Alexander Des Forges'Mediasphere Shanghai focuses on and advocates the relatively neglected genre of Shanghai fiction (haishang xiaoshuo) from the 1890s through to the 1920s. As distinct from the modernist "Shanghai-style" (haipai) works of the 1930s and 1940s by authors such as Liu Na'ou and Mu Shiying that have been the subject of so much attention recently, these works of instalment fiction, which focus on Shanghai's leisure industry, have been regarded as of lesser importance. May Fourth authors and their advocates, for example, have criticized these works as an immature mode to be abandoned. One of Des Forges' key tasks throughout Mediasphere Shanghai is to trace how this critical paradigm was established (even by admirers like Eileen Chang). In his final chapters, he counters it by tracing not only traits shared with the May Fourth and modernist fiction that supposedly defined itself against this earlier work, but also how it links into today's Shanghai nostalgia that looks forward (as well as backward) to a renewed cultural centrality for Shanghai in the twenty-first century.

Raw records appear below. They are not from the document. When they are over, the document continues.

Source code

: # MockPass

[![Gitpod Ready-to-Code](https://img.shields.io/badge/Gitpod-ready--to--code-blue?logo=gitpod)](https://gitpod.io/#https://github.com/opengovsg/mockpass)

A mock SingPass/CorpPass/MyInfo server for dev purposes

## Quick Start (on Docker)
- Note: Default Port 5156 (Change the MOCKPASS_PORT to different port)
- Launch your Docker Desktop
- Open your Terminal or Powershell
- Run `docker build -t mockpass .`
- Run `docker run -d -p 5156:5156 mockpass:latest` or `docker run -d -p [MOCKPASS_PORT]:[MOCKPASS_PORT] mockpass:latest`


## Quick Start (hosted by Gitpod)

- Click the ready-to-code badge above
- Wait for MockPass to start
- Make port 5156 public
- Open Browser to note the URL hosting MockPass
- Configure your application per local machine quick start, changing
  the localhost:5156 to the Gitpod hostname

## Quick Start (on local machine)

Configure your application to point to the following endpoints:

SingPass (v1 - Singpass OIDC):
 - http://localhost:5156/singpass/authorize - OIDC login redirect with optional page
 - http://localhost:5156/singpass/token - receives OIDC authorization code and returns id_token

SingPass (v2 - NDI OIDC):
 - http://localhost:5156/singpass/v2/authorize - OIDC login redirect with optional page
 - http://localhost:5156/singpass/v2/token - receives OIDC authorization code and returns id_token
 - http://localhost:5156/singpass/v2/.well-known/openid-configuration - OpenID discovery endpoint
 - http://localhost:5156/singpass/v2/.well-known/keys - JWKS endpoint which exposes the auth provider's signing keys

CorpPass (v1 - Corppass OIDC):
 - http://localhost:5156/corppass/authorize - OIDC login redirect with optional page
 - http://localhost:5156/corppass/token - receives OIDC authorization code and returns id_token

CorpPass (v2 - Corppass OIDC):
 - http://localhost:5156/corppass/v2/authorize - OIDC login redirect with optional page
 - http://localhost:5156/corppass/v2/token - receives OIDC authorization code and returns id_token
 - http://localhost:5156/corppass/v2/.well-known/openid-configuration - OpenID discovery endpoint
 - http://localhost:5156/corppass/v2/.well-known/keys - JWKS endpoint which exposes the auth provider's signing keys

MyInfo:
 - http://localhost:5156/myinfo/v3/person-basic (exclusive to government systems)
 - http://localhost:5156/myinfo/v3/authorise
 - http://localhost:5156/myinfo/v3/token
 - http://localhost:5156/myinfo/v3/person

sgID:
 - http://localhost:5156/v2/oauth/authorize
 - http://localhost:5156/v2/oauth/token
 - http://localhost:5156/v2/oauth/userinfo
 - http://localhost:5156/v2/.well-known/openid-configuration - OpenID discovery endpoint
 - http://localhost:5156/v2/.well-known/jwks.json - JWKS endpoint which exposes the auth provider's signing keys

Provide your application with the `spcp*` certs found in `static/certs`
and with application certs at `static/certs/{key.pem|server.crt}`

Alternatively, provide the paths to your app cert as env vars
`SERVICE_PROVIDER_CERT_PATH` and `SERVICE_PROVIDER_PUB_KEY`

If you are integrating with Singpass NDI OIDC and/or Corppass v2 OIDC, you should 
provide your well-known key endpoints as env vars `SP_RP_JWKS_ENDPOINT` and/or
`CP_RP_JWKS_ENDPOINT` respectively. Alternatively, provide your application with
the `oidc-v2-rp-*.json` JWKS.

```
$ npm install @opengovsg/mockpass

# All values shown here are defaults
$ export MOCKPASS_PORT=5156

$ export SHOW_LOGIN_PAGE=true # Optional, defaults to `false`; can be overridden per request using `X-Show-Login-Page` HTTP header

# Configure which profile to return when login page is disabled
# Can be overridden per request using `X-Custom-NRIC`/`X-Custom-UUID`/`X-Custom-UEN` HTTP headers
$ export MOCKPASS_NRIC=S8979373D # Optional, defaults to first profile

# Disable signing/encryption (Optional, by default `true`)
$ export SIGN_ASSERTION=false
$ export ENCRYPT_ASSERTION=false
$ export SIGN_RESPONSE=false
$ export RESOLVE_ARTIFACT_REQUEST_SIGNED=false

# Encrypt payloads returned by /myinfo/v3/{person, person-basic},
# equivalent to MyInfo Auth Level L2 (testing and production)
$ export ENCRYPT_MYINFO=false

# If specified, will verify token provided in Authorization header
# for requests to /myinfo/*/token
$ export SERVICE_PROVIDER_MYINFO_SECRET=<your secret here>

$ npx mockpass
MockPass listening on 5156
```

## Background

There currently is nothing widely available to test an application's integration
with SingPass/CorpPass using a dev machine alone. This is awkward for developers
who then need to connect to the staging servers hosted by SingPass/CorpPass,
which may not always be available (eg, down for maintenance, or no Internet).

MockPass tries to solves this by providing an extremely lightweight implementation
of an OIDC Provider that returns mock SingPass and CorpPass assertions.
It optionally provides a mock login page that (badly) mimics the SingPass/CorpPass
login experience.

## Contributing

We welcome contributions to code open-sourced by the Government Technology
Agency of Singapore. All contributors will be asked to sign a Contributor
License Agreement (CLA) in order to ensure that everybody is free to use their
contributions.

Key works of Shanghai fiction examined in this book include Han Bangqing's Lives of Shanghai Flowers (Haishang hua liezhuan), which Des Forges is well aware has certainly not been overlooked by critics. This is perhaps one of the earliest works in the genre, which by definition refers directly to Shanghai in some way, and includes the less well known but also very popular Sun Yusheng's Dreams of Shanghai Splendor (Haishang fanhua meng) and Bao Tianxiao's Shanghai Annals (Shanghai chunqiu). Des Forges' core argument is that these writings, which mostly appeared first in instalments before being published in book form and running to numerous editions, do more than reflect or even represent Shanghai of the period. Instead, he argues, they are part of a larger mediasphere that constructs an image of Shanghai and Shanghai life that circulates often even to readers who have no knowledge of the city. As a result, when visitors arrive in the city they can cry "So, this is Shanghai!" in recognition of what they have already read about. The greatest strength of the book is Des Forges' careful, detailed, and convincing analysis of the genre, which corrects many misapprehensions and gives these works their due. The most intriguing part of the work is, however, the idea of "mediasphere" as a framework for analyzing cultural forms. However, in this regard, like much of the fiction it analyzes, Mediasphere Shanghai tantalizes but always leaves you wanting more.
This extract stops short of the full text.